BEGIN RECORDS PROVIDED

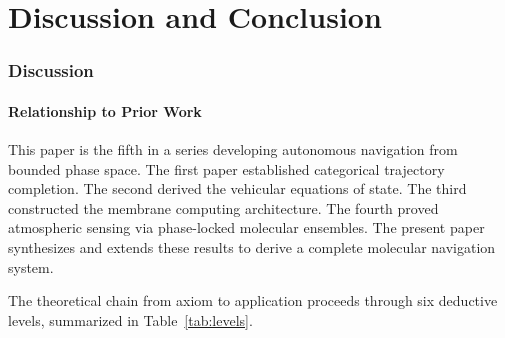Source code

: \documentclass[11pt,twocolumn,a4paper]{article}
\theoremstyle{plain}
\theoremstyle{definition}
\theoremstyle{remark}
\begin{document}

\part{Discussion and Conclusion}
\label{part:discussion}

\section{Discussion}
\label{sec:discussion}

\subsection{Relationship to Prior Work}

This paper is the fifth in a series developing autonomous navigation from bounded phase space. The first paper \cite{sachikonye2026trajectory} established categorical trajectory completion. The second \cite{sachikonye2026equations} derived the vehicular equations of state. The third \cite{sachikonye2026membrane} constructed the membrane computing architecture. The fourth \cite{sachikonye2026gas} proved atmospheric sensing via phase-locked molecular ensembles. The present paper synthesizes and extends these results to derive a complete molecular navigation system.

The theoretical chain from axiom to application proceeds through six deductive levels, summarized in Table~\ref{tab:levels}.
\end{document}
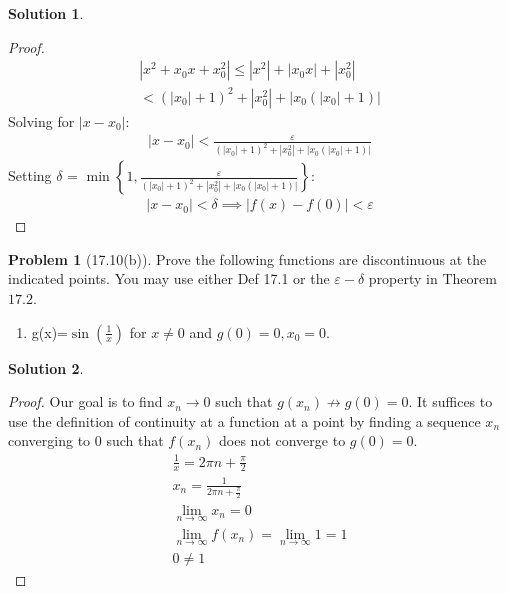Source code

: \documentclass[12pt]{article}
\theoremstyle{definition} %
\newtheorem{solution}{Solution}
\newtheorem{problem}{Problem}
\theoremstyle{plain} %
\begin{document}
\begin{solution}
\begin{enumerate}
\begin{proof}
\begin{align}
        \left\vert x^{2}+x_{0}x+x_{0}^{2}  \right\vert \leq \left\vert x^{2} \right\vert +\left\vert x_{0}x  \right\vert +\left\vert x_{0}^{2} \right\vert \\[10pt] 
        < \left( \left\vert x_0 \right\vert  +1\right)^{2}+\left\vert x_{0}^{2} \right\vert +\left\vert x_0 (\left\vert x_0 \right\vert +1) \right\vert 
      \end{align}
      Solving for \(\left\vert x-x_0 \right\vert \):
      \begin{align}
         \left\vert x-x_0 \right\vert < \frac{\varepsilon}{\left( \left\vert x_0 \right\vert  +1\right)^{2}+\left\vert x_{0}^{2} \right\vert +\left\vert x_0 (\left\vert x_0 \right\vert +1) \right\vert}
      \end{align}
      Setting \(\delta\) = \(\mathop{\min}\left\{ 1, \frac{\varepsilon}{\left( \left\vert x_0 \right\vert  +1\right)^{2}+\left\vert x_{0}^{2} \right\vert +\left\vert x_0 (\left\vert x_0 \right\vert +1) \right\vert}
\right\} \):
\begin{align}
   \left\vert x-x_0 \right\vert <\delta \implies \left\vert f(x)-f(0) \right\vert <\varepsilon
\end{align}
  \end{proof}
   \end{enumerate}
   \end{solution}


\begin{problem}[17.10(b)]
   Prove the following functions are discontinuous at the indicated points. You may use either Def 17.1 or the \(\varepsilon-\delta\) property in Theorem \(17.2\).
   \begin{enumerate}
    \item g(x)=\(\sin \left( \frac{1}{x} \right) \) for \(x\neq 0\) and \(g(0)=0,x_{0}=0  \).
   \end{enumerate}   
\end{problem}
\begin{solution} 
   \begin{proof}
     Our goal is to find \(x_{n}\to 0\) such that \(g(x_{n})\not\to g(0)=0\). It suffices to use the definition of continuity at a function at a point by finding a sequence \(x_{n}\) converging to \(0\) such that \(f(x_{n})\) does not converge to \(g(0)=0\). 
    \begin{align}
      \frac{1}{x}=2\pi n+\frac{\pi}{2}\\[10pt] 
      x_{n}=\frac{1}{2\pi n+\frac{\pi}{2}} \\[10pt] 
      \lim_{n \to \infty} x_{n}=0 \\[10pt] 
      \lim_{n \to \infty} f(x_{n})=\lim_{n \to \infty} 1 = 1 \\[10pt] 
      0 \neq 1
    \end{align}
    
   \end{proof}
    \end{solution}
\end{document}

END RECORDS PROVIDED

WHAT YOU NEED TO DO: Please output exactly the lines between the one holding "f(x)-f(0) \right\vert <\varepsilon" and the one holding "Our goal is" in the records above, inclusive, and nothing more.

YOUR SOLUTION:
   \left\vert x-x_0 \right\vert <\delta \implies \left\vert f(x)-f(0) \right\vert <\varepsilon
\end{align}
  \end{proof}
   \end{enumerate}
   \end{solution}


\begin{problem}[17.10(b)]
   Prove the following functions are discontinuous at the indicated points. You may use either Def 17.1 or the \(\varepsilon-\delta\) property in Theorem \(17.2\).
   \begin{enumerate}
    \item g(x)=\(\sin \left( \frac{1}{x} \right) \) for \(x\neq 0\) and \(g(0)=0,x_{0}=0  \).
   \end{enumerate}   
\end{problem}
\begin{solution} 
   \begin{proof}
     Our goal is to find \(x_{n}\to 0\) such that \(g(x_{n})\not\to g(0)=0\). It suffices to use the definition of continuity at a function at a point by finding a sequence \(x_{n}\) converging to \(0\) such that \(f(x_{n})\) does not converge to \(g(0)=0\). 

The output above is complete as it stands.